Elogiado pela crítica e cogitado para brilhar no Oscar, "Amor sem Escalas" chega nesta sexta-feira aos cinemas brasileiros. Estrelado por George Clooney e dirigido por Jason Reitman - rsponsável por "Juno" e "Obrigado por Fumar" - venceu o Globo de Ouro deste ano na categoria de melhor roteiro.

O livro homônimo, no qual o filme se baseia, acompanha a vida de Ryan Bingham, papel de Clooney, um executivo que possuiu a função de demitir pessoas para cortar custos de grandes empresas. Por conta de seu emprego, ele é um homem solitário e solteiro convicto, já que passa a maior parte de seu tempo em aviões e hotéis.

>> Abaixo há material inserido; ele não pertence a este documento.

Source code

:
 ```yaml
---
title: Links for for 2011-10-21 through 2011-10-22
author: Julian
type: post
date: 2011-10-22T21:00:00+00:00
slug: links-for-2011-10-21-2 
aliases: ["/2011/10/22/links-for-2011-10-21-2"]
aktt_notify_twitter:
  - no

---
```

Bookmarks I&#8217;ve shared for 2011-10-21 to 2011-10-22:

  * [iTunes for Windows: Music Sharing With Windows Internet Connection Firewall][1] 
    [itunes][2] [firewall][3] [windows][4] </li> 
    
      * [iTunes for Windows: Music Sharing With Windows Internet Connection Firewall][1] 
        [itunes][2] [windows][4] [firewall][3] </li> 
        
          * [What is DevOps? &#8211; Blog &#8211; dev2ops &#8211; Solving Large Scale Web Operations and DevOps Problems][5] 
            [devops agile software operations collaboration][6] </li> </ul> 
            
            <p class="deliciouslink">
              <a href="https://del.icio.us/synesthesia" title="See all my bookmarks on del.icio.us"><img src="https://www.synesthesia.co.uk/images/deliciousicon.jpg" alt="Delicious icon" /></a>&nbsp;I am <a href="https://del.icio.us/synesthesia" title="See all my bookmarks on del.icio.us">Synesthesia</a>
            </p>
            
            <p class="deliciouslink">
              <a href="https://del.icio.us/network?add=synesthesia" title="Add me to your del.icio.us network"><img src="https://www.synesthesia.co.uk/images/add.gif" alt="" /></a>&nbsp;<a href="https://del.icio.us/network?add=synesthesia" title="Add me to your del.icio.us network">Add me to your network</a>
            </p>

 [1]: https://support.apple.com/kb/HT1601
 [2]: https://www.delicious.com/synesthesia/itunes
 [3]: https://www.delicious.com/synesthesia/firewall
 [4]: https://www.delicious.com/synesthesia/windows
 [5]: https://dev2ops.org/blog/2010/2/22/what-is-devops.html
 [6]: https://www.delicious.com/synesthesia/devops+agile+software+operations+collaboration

Prestes a deixar o emprego, seu objetivo é acumular 1 milhão de milhas aéreas, mas alguém leva sua identidade e cartões de crédito, além das milhas. Durante esta situação começa a ser questionado por duas eventuais companheiras de viagem sobre seu estilo de vida, que no longa são representadas pelos papéis de Vera Farmiga e Anna Kendrick.

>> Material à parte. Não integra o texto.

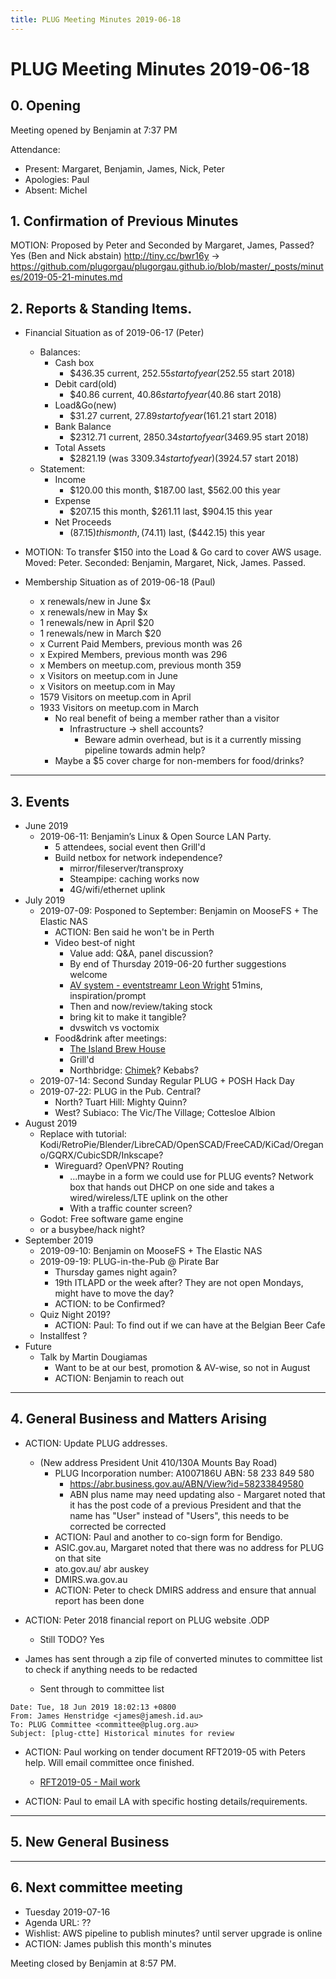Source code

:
 ```yaml
---
title: PLUG Meeting Minutes 2019-06-18
---
```


# PLUG Meeting Minutes 2019-06-18

## 0. Opening
Meeting opened by Benjamin at 7:37 PM

Attendance:
* Present: Margaret, Benjamin, James, Nick, Peter
* Apologies: Paul
* Absent: Michel

## 1. Confirmation of Previous Minutes
MOTION: Proposed by Peter and Seconded by Margaret, James, Passed? Yes (Ben and Nick abstain)
http://tiny.cc/bwr16y
-> https://github.com/plugorgau/plugorgau.github.io/blob/master/_posts/minutes/2019-05-21-minutes.md

## 2. Reports & Standing Items.
* Financial Situation as of 2019-06-17 (Peter)
  * Balances:
    * Cash box
      * $436.35 current, $252.55 start of year  ($252.55 start 2018)
    * Debit card(old)
      * $40.86 current, $40.86 start of year            ($40.86  start 2018)
    * Load&Go(new)
      * $31.27 current, $27.89 start of year    ($161.21 start 2018)
    * Bank Balance
      * $2312.71 current, $2850.34 start of year        ($3469.95 start 2018)
    * Total Assets
      * $2821.19 (was $3309.34 start of year)   ($3924.57 start 2018)
  * Statement:
    * Income
      * $120.00 this month,     $187.00 last, $562.00 this year
    * Expense
      * $207.15 this month,     $261.11 last, $904.15 this year
    * Net Proceeds
      * ($87.15) this month,    ($74.11) last, ($442.15) this year
      
* MOTION: To transfer $150 into the Load & Go card to cover AWS usage.  Moved: Peter. Seconded: Benjamin, Margaret, Nick, James. Passed.

* Membership Situation as of 2019-06-18 (Paul)
  * x renewals/new in June $x
  *	x renewals/new in May $x
  *	1 renewals/new in April $20
  * 1 renewals/new in March $20
  * x Current Paid Members, previous month was 26
  * x Expired Members, previous month was 296
  * x Members on meetup.com, previous month 359
  * x Visitors on meetup.com in June
  * x Visitors on meetup.com in May
  * 1579 Visitors on meetup.com in April
  * 1933 Visitors on meetup.com in March
    * No real benefit of being a member rather than a visitor
      * Infrastructure -> shell accounts?
        * Beware admin overhead, but is it a currently missing pipeline towards admin help?
    * Maybe a $5 cover charge for non-members for food/drinks?

----
## 3. Events

* June 2019
   * 2019-06-11: Benjamin’s Linux & Open Source LAN Party. 
      * 5 attendees, social event then Grill'd
      * Build netbox for network independence?
        * mirror/fileserver/transproxy
        * Steampipe: caching works now
        * 4G/wifi/ethernet uplink
* July 2019
   * 2019-07-09: Posponed to September: Benjamin on MooseFS + The Elastic NAS
     * ACTION: Ben said he won't be in Perth
     * Video best-of night
       * Value add: Q&A, panel discussion?
       * By end of Thursday 2019-06-20 further suggestions welcome
       * [AV system - eventstreamr Leon Wright](https://www.youtube.com/watch?v=qCzVX7-OJtA) 51mins, inspiration/prompt
       * Then and now/review/taking stock
       * bring kit to make it tangible?
       * dvswitch vs voctomix
     * Food&drink after meetings:
       * [The Island Brew House](https://www.theislandeq.com.au/)
       * Grill'd
       * Northbridge: [Chimek](http://chimekchimek.com.au/)? Kebabs?
   * 2019-07-14: Second Sunday Regular PLUG + POSH Hack Day
   * 2019-07-22: PLUG in the Pub. Central?
     * North? Tuart Hill: Mighty Quinn?
     * West? Subiaco: The Vic/The Village; Cottesloe Albion
* August 2019
  * Replace with tutorial: Kodi/RetroPie/Blender/LibreCAD/OpenSCAD/FreeCAD/KiCad/Oregano/GQRX/CubicSDR/Inkscape?
    * Wireguard? OpenVPN? Routing
      * ...maybe in a form we could use for PLUG events? Network box that hands out DHCP on one side and takes a wired/wireless/LTE uplink on the other
      * With a traffic counter screen?
  * Godot: Free software game engine
  * or a busybee/hack night?
* September 2019
   * 2019-09-10: Benjamin on MooseFS + The Elastic NAS
   * 2019-09-19: PLUG-in-the-Pub @ Pirate Bar
     * Thursday games night again?
     * 19th ITLAPD or the week after?
   They are not open Mondays, might have to move the day?
      * ACTION: to be Confirmed?
   * Quiz Night 2019?
     * ACTION: Paul: To find out if we can have at the Belgian Beer Cafe
   *  Installfest ?
* Future
   * Talk by Martin Dougiamas
     * Want to be at our best, promotion & AV-wise, so not in August
     * ACTION: Benjamin to reach out

----
## 4. General Business and Matters Arising

* ACTION: Update PLUG addresses.
  * (New address President Unit 410/130A Mounts Bay Road)
    * PLUG Incorporation number: A1007186U ABN: 58 233 849 580
      * https://abr.business.gov.au/ABN/View?id=58233849580
      * ABN plus name may need updating also - Margaret noted that it has the post code of a previous President and that the name has "User" instead of "Users", this needs to be corrected be corrected
    * ACTION: Paul and another to co-sign form for Bendigo.
    * ASIC.gov.au, Margaret noted that there was no address for PLUG on that site
    * ato.gov.au/ abr auskey 
    * DMIRS.wa.gov.au
    * ACTION: Peter to check DMIRS address and ensure that annual report has been done

* ACTION: Peter 2018 financial report on PLUG website .ODP
  * Still TODO? Yes
  
* James has sent through a zip file of converted minutes to committee list to check if anything needs to be redacted
  * Sent through to committee list
```
Date: Tue, 18 Jun 2019 18:02:13 +0800
From: James Henstridge <james@jamesh.id.au>
To: PLUG Committee <committee@plug.org.au>
Subject: [plug-ctte] Historical minutes for review
```

* ACTION: Paul working on tender document RFT2019-05 with Peters help. Will email committee once finished.
   * [RFT2019-05 - Mail work](https://docs.google.com/document/d/1-4OCI0ssp9MuJlYGyzf3f75wsQdWd7NIbZ3bgqHECeg/edit)
     
* ACTION: Paul to email LA with specific hosting details/requirements.

----
## 5. New General Business

----
## 6. Next committee meeting
* Tuesday 2019-07-16
* Agenda URL: ??
* Wishlist: AWS pipeline to publish minutes? until server upgrade is online
* ACTION: James publish this month's minutes

Meeting closed by Benjamin at 8:57 PM.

Assim como a obra de Walter Kirn, crítico literário e escritor, o longa utiliza do humor para satirizar a vida dos grandes executivos. Assim como o texto original, ironiza a mística do universo corporativo, a busca por gurus e aperfeiçoamento pessoal, além da ausência de vínculos que este estilo de vida proporciona.

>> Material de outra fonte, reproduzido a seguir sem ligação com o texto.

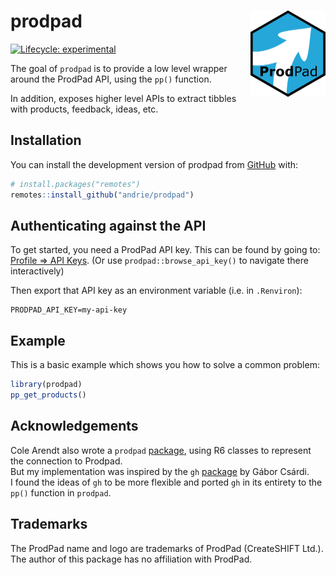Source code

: 
<!-- README.md is generated from README.Rmd. Please edit that file -->

# prodpad <img src="man/figures/logo.png" align="right" height="138" />

<!-- badges: start -->

[![Lifecycle:
experimental](https://img.shields.io/badge/lifecycle-experimental-orange.svg)](https://lifecycle.r-lib.org/articles/stages.html#experimental)
<!-- badges: end -->

The goal of `prodpad` is to provide a low level wrapper around the
ProdPad API, using the `pp()` function.

In addition, exposes higher level APIs to extract tibbles with products,
feedback, ideas, etc.

## Installation

You can install the development version of prodpad from
[GitHub](https://github.com/) with:

``` r
# install.packages("remotes")
remotes::install_github("andrie/prodpad")
```

## Authenticating against the API

To get started, you need a ProdPad API key. This can be found by going
to: [Profile =\> API Keys](https://app.prodpad.com/me/apikeys). (Or use
`prodpad::browse_api_key()` to navigate there interactively)

Then export that API key as an environment variable (i.e. in
`.Renviron`):

    PRODPAD_API_KEY=my-api-key

## Example

This is a basic example which shows you how to solve a common problem:

``` r
library(prodpad)
pp_get_products()
```

## Acknowledgements

Cole Arendt also wrote a `prodpad`
[package](https://github.com/colearendt/prodpad), using R6 classes to
represent the connection to Prodpad.  
But my implementation was inspired by the `gh`
[package](https://github.com/r-lib/gh) by Gábor Csárdi.  
I found the ideas of `gh` to be more flexible and ported `gh` in its
entirety to the `pp()` function in `prodpad`.

## Trademarks

The ProdPad name and logo are trademarks of ProdPad (CreateSHIFT Ltd.).
The author of this package has no affiliation with ProdPad.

Leia abaixo o primeiro capítulo de "Amor sem Escalas".

*

Para me conhecer, você precisa andar de avião comigo. Sente aí. Estou no corredor e você na janela - encurralado. Você abre seu livro barato, o grande thriller de tribunal que saiu há seis meses, convicto de que tudo o que mais deseja é ficar sozinho, mas eu sei que é o contrário: você precisa conversar. O elegante comissário de bordo traz nossas bebidas: leite semidesnatado com uma pedra de gelo para mim e um Wild Turkey para você. Lá fora está molhado, as pistas, escuras e esburacadas. É fim de tarde. A cabine da primeira classe se enche de outros executivos que ligam seus laptops e abrem grandes planilhas de cálculos ou aproveitam os últimos momentos antes da decolagem para fazer ligações pelo celular para esposas e clientes. As vozes são vivas, mas rasas, não usam o diafragma, as frases reduzidas ao mínimo para economizar a bateria, e, quando desligam, eles olham para a janela, suspiram e ajustam o relógio do fuso horário da Zona Central dos Estados Unidos para o das Montanhas, uma hora antes. Para alguns, isso significa um dia mais longo; para outros, quer dizer jantar antes de ter fome. Um sujeito abaixa a cortina da janela e aninha a cabeça entre dois travesseiros ínfimos, enquanto outro abre a maleta, olha lá dentro depois fecha os olhos e coça o queixo, exausto.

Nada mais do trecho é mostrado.